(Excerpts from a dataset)
=====
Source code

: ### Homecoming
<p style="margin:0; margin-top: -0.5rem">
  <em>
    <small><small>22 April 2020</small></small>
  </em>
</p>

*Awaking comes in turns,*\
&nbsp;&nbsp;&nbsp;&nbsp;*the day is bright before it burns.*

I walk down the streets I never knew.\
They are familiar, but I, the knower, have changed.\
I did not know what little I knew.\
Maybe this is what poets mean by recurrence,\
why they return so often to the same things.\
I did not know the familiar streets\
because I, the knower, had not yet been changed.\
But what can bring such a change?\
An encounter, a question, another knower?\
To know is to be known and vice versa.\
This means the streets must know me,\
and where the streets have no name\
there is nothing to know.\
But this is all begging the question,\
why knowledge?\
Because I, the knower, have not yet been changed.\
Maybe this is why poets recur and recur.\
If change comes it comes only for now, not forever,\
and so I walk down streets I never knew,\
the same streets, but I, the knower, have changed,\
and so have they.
=====
[Work instructions]
Once the line with "I did not know the familiar streets\" has been found in the records above, retype it and every line after it exactly, and include nothing else.

[Reply]
I did not know the familiar streets\
because I, the knower, had not yet been changed.\
But what can bring such a change?\
An encounter, a question, another knower?\
To know is to be known and vice versa.\
This means the streets must know me,\
and where the streets have no name\
there is nothing to know.\
But this is all begging the question,\
why knowledge?\
Because I, the knower, have not yet been changed.\
Maybe this is why poets recur and recur.\
If change comes it comes only for now, not forever,\
and so I walk down streets I never knew,\
the same streets, but I, the knower, have changed,\
and so have they.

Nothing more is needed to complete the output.